Introduction
Many Machine Learning models work only on numeric data, so they don’t accept categorical data. Then, to fit categorical data into the Machine Learning model, we need to convert them into numerical data. To solve this problem, we will use the One-Hot Encoding technique. With this technique, we will convert the categorical values into numeric values.
One-Hot Encoding
One-hot encoding is a technique used to transform categorical variables into a binary representation suitable for machine learning models. It essentially creates a new binary column for each unique category within the original column. Each new column represents the presence (1) or absence (0) of that particular category for each data point.

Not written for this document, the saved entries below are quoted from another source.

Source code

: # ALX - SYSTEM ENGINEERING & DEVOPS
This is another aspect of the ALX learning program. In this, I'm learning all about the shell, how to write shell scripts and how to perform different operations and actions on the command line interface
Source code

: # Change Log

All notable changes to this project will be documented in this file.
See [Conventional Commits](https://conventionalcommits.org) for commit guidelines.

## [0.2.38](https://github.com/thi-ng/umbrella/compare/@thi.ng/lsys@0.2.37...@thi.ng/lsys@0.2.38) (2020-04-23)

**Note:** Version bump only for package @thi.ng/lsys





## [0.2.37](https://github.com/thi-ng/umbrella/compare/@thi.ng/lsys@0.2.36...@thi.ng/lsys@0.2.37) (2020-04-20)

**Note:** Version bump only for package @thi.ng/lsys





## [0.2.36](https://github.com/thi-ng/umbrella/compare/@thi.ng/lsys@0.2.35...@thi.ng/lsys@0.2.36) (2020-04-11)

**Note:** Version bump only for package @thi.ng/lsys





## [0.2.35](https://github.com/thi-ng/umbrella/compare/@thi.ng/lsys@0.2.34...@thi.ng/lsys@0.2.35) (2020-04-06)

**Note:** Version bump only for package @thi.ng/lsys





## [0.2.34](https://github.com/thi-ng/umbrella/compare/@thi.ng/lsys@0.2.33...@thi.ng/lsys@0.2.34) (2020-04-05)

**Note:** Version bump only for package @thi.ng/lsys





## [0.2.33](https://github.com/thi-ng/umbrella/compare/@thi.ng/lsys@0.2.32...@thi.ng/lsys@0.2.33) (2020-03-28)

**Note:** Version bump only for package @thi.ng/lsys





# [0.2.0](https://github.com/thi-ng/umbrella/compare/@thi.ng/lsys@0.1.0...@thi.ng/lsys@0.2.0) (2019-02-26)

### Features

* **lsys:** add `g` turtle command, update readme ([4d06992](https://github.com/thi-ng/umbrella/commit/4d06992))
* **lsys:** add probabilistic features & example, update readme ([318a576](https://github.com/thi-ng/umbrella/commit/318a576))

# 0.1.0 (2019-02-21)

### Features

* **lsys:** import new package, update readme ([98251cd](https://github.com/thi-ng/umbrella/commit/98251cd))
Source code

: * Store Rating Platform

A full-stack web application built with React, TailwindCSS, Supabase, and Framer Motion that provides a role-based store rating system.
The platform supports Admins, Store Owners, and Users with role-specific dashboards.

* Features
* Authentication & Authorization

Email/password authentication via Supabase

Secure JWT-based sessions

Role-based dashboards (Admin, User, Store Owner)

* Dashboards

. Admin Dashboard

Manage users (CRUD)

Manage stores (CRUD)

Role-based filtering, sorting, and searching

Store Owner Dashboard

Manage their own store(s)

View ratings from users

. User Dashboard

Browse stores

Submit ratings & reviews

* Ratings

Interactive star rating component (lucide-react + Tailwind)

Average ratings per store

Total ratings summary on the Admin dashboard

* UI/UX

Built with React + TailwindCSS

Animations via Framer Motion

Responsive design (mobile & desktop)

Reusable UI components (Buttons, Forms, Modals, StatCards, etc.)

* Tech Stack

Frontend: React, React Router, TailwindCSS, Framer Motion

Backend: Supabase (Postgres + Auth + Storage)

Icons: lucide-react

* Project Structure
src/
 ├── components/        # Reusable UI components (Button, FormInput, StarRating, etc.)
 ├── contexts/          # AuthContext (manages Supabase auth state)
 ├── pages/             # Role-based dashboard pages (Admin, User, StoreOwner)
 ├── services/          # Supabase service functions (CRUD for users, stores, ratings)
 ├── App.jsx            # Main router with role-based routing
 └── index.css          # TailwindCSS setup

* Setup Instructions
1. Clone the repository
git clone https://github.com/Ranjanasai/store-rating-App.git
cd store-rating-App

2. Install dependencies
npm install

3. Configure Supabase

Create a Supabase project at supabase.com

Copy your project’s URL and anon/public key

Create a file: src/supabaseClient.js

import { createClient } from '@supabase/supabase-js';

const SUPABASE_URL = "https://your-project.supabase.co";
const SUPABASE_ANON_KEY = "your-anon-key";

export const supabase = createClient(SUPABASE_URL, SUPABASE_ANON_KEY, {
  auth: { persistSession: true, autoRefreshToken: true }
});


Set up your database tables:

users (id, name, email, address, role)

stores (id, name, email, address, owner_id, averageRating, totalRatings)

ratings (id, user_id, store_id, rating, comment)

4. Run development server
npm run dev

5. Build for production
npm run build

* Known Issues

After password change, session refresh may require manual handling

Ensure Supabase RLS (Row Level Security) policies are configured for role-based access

This technique helps the machine to improve its performance by providing it with more information about the categorical variable. It may also increase the dimensionality.
Example: A lot of valuable data comes in the form of categories, like "color"(red, blue, green) or "size" (small, medium, large). These categorical variables pose a challenge for machine learning algorithms.
Implementation of One-Hot Encoding
Here, we will implement One-Hot Encoding using Python.
Let's import the libraries.
import pandas as pd
#for one-hot encoding we will import OneHotEncoder from the sklearn
from sklearn.preprocessing import OneHotEncoder
Now, build a small dataset for the implementation.
data = {'Student id': [10, 20, 15, 25, 30],
'Result': ['P', 'F', 'F', 'P', 'F'],
'Remarks': ['Good', 'Improve', 'WorkHard', 'Great', 'Improve'],
}
Convert this Dataset into the pandas Dataframe.
df = pd.DataFrame(data)
View the data frame for a better understanding.
df
Now, we will extract the categorical column from the dataframe i.e extract the column with object datatype.
categorical_columns = df.select_dtypes(include=['object']).columns.tolist()
Let’s initialize the OneHotEncoder.
encoder = OneHotEncoder(sparse=False)
Apply OneHotEncoder to the categorical column of the dataframe.
one_hot_encoded = encoder.fit_transform(df[categorical_columns])
Now create a new dataframe with the One Hot Encoded columns and use get_feature_names_out() to get the column names for the encoded data.
one_hot_df = pd.DataFrame(one_hot_encoded, columns=encoder.get_feature_names_out(categorical_columns))
Let's concatenate the One Hot Encoded dataframe and the original dataframe and give it a new name.
df_final = pd.concat([df, one_hot_df], axis=1)
See the result.
df_final
We have successfully encoded the categorical values, so now we will drop all the categorical columns
df_final = df_final.drop(categorical_columns, axis=1)
Let's see the final result of the One-Hot Encoding technique.
df_final
Conclusion
One hot encoding is a powerful technique for handling categorical data in machine learning. By converting categorical variables into binary vectors, it enables machine learning algorithms to effectively process and learn from such data. Understanding and applying one hot encoding is essential for building accurate and reliable machine-learning models.